**DIRECTIONS**
Whatever follows the line containing "## [1] 697.0818" in the listing below should be printed exactly, along with that line itself.

**INFORMATION PROVIDED**
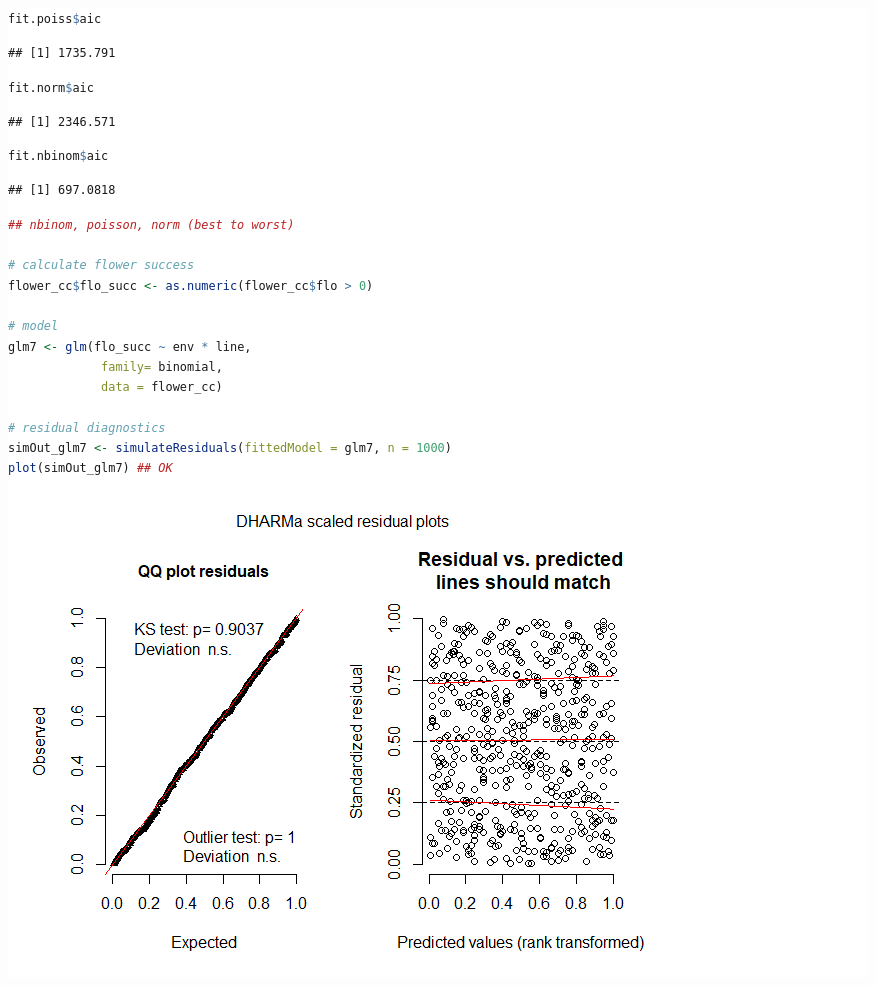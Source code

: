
 ``` r
fit.poiss$aic 
```

    ## [1] 1735.791

``` r
fit.norm$aic 
```

    ## [1] 2346.571

``` r
fit.nbinom$aic 
```

    ## [1] 697.0818

``` r
## nbinom, poisson, norm (best to worst)

# calculate flower success
flower_cc$flo_succ <- as.numeric(flower_cc$flo > 0) 

# model
glm7 <- glm(flo_succ ~ env * line,
             family= binomial,
             data = flower_cc)

# residual diagnostics
simOut_glm7 <- simulateResiduals(fittedModel = glm7, n = 1000)
plot(simOut_glm7) ## OK
```

![](data_analyses_GxE_files/figure-markdown_github/flower-6.png)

**SOLUTION**
    ## [1] 697.0818

``` r
## nbinom, poisson, norm (best to worst)

# calculate flower success
flower_cc$flo_succ <- as.numeric(flower_cc$flo > 0) 

# model
glm7 <- glm(flo_succ ~ env * line,
             family= binomial,
             data = flower_cc)

# residual diagnostics
simOut_glm7 <- simulateResiduals(fittedModel = glm7, n = 1000)
plot(simOut_glm7) ## OK
```

![](data_analyses_GxE_files/figure-markdown_github/flower-6.png)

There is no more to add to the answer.